If we are to change the narrative, the Democrats in Congress now must, (as my wife had hoped to do in the Arizona Legislature), prove that government CAN work for the people. It CAN function well to ensure the people’s needs are addressed. That, rather than investigations and committee hearings, will speak loudest to the American people.
I thank Linda Lyon for the link to my Salon post about the loss of civic-republican Republicans. Since I mention some of from my home state of Massachusetts in that post, I should also have mentioned our former Governor Bill Weld, although his Libertarian Party run for president didn’t thrill me.
I should certainly have credited civic-republican Arizonans, such as Sandra Day O’Connor, and — in his better moments — John McCain, whose civic-republican side I sketched briefly in this Washington Monthly piece a few days after he voted against repealing Obamacare:
http://washingtonmonthly.com/2017/07/30/what-john-mccain-really-showed-us/
Thanks again for your reflections and your dedication.
Jim Sleeper
“There are however, a multitude of functions that can only be effectively and fairly provided by government. There are many examples of this such as national defense and PUBLIC EDUCATION (emphasis mine)…”
Tell that to the nuns, brothers and lay teachers in parochial schools who gave me and millions of others stellar educations and who still do so. I think you should rethink that position.
(Having benefited from the sacrifices and diligent work of parochial school teachers, I am a bit sensitive to unjust criticism directed towards them.)
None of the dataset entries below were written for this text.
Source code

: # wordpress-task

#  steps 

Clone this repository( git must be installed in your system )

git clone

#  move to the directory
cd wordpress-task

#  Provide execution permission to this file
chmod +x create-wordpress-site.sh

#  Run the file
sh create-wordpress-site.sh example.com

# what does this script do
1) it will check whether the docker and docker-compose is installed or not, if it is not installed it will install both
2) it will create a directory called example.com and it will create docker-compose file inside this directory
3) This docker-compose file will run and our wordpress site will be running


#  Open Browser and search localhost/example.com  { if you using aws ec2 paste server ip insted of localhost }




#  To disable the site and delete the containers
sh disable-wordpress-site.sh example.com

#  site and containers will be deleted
https://www.youtube.com/watch?v=LQCU36pkH7c
Anyone reviewing the last couple of years of comments you’ve made on this website would disagree that you have benefitted from your “EDUCATION”.
Emphasis mine.
You are the SB1070 guy who cost this state 2 billion dollars with your hate and racism. You are the corrupt politician who give your overlords at GEO a million dollars of taxpayer money they did nothing to earn.
I really wish you would think things through, you continue to embarrass this beautiful state.
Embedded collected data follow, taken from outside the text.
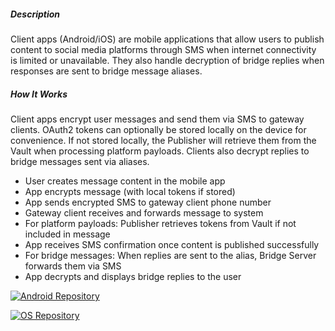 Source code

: ##### Description

Client apps (Android/iOS) are mobile applications that allow users to publish content to social media platforms through SMS when internet connectivity is limited or unavailable. They also handle decryption of bridge replies when responses are sent to bridge message aliases.

##### How It Works

Client apps encrypt user messages and send them via SMS to gateway clients. OAuth2 tokens can optionally be stored locally on the device for convenience. If not stored locally, the Publisher will retrieve them from the Vault when processing platform payloads. Clients also decrypt replies to bridge messages sent via aliases.

- User creates message content in the mobile app
- App encrypts message (with local tokens if stored)
- App sends encrypted SMS to gateway client phone number
- Gateway client receives and forwards message to system
- For platform payloads: Publisher retrieves tokens from Vault if not included in message
- App receives SMS confirmation once content is published successfully
- For bridge messages: When replies are sent to the alias, Bridge Server forwards them via SMS
- App decrypts and displays bridge replies to the user

[![Android Repository](https://img.shields.io/badge/GitHub-Source_Code-black?logo=github)](https://github.com/smswithoutborders/RelaySMS-Android)

[![OS Repository](https://img.shields.io/badge/GitHub-Source_Code-black?logo=github)](https://github.com/smswithoutborders/RelaySMS-iOS)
Everyone can read what you post. Please stop. I need my property values to go up, not down.
And when you say “the sacrifices” you realize that you are admitting that teachers are underpaid.
Think, Johnny, think before you post, please. Words have meanings.
Yeah, I went to Catholic schools for 12 years back in Jacksonville, Florida.
We had Dominican nuns in grammar school (grades 1-8) and they were, for the most part, very good educators.
They all lived in the convent that was on the church premises, they didn’t get paid although they had walking around money, they hardly went anywhere and they had this one station wagon for transportation for the whole convent. They were rotated every few years to a different parish probably to keep them from losing their minds.
Your nuns signed up for that, and I’ll bet it’s very fulfilling work.
I wanted to be a teacher when I was in school, and took all of one class on teaching, it was awesome, I tutored a kid from D’s to B’s in two weeks. He was thrilled and it felt great to make a difference.
And then I found out what teachers are paid and that ended that dream. I have nothing but respect for those folks and think we should pay them like doctors.
My problem with Kavanagh’s comment is that he seems to be saying that we don’t need government to teach kids because nuns will do it for cheap.
He’s stating openly that some people are entitled to the sacrifice of others.
And he seems to have missed the entire point of Linda Lyon’s post.
SMH.
“He’s stating openly that some people are entitled to the sacrifice of others.”
That’s how they built America. And some folks can’t seem to let go of that.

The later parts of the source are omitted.